Le passage qui suit est extraordinairement dense et riche. Pourtant son thème central est... Le vide !

Mazzucchelli pourrait très bien l'avoir écrit et dessiné comme sa réponse à un concept développé par Scott McCloud dans son comic-book L'Art Invisible - Comprendre la bande dessinée. Il y est en effet largement question de la notion d' "espace blanc", termes par lesquels McCloud désigne ce qui se raconte entre deux vignettes sur une planche sans pourtant que ce soit visible ou expliqué. Cet élément narratif comparable à une ellipse systématique est fondateur de la manière de raconter en bande dessinée sans pour autant qu'un auteur ou un lecteur en mesure l'importance.

Mazzucchelli illustre cette thèse dans une scène qui se distingue une nouvelle fois par sa subtilité et sa puissance évocatrice - une scène qu'on pourrait intituler "la scène des tours".

Hana donne un cours où elle montre deux briques l'une à côté de l'autre, d'égales hauteurs, et demande à ses élèves combien ils en voient.
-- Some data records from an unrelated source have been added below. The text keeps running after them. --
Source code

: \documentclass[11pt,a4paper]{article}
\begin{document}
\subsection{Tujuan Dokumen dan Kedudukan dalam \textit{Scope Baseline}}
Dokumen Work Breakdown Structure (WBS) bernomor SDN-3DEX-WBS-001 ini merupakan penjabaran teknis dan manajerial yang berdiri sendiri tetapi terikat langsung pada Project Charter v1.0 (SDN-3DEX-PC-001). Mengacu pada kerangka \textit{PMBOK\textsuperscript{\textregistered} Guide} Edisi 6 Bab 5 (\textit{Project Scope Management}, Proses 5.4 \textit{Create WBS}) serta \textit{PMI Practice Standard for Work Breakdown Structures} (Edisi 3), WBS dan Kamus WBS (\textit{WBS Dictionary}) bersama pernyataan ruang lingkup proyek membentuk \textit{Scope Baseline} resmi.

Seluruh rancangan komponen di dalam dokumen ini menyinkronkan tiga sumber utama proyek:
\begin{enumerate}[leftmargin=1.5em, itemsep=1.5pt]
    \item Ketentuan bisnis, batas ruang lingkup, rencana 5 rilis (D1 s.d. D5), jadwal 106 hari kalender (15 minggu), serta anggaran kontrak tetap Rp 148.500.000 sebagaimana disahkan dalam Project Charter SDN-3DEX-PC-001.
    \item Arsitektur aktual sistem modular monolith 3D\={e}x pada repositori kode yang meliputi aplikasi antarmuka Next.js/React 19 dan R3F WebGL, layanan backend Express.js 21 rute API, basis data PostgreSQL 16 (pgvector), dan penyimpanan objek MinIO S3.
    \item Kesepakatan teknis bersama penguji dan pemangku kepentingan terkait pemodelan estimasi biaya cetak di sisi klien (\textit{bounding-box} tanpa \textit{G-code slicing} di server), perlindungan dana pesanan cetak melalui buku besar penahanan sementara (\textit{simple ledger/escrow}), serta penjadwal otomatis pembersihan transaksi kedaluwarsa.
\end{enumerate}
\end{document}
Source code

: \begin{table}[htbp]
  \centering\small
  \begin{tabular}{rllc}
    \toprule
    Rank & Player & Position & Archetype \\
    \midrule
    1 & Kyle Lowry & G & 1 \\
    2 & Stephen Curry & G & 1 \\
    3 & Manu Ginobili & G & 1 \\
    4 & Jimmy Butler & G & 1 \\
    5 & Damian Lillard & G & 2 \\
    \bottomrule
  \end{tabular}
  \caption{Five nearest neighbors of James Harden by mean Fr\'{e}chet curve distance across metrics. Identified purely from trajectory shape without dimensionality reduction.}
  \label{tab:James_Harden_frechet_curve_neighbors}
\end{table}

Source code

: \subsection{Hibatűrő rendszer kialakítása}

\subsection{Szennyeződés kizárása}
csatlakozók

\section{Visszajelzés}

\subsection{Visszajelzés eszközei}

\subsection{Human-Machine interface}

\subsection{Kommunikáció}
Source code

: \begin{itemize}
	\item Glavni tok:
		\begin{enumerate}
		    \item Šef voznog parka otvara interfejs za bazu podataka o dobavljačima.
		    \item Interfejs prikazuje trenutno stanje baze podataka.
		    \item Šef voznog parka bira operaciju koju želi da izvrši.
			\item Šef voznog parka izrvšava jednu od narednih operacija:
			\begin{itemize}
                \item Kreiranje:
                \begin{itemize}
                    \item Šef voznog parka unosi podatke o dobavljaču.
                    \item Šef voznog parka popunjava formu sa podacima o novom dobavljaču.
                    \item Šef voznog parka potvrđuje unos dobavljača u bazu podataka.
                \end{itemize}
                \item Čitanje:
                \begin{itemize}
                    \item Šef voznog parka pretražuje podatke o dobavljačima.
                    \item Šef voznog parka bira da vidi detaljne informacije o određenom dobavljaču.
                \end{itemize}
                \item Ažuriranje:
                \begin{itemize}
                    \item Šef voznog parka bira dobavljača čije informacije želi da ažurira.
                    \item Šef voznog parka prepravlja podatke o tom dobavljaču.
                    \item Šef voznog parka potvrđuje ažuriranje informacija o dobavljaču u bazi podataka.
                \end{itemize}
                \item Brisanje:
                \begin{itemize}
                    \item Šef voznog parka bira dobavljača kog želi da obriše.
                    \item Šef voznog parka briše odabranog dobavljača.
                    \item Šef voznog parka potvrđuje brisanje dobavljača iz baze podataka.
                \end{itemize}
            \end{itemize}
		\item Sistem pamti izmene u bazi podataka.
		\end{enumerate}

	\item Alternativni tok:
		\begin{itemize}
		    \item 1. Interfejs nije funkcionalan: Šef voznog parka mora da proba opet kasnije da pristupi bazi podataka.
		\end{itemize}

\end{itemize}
La plupart répond "deux", sauf un qui répond "trois" : les deux briques solides et visibles et une autre invisible entre celles-ci.

Hana approuve car, en effet, un sculpteur ne travaille pas que sur des formes solides mais également avec l'espace qui l'environne.

Cette scène ressemble à s'y méprendre à une métaphore sur la tragédie du 11-Septembre et la chute des tours jumelles du World Trade Center. Deux tours ou trois, si l'on imagine l'espace qui qui existait entre les deux premières, même si elle était invisible. La démonstration d'Hana est en tout cas saluée par Asterios.

Asterios accompagne ensuite Hana chez l'autre collaborateur de Willy Ilium, Kalvin Kohoutek, compositeur d'Orpheus Underground. 

A moins d'être un fin connaisseur d'astronomie, il est impossible de savoir que le nom de ce nouveau personnage y fait référence et s'ajoute à des éléments de la même discipline dans le récit (l'astéroïde d'Alvarez, Apogee) : La comète Kohoutek a été découverte le 7 mars 1973 par l'astronome tchèque Lubõs Kohoutek, et elle a pour particularité une longue période orbitale d'environ 75 000 ans. Visible à l'œil nu, elle a été observée par les équipages de Skylab, faisant d'elle la première comète observée par un engin spatial.

Le patronyme de ce musicien provoque de nouveaux sarcasmes de la part d'Asterios, d'autant moins délicat que l'homme est noir et handicapé. Pour ne rien arranger aux yeux du héros, il vit dans un appartement qui est dans un désordre ahurissant.

A moins que le problème ne soit ailleurs car Kalvin est de toute évidence un artiste, certes étrange mais cultivé et habité par sa pratique : on comprend que l'origine astronomique de son nom n'a pas été choisi par hasard par Mazzucchelli lorsqu'il explique vouloir composer por le ballet de Willy la fameuse "musique des sphères" dont parlait Pythagore (tiens, encore une allusion aux francs-maçons dont Pythagore était un des modèles, à la fois penseur et athlète accompli...). Mais pour Asterios cette ambition est fumeuse : selon lui, la musique ne peut être que mélodique ou rythmique. Alors que pour Kalvin, c'est un langage plus complexe, fait de textures, de résonances, de vagues et de cycles. Même dans la cacophonie, chaque auditeur peut devenir actif en distinguant tons ou phrases et la transformer ainsi en une expérience polyphonique unique.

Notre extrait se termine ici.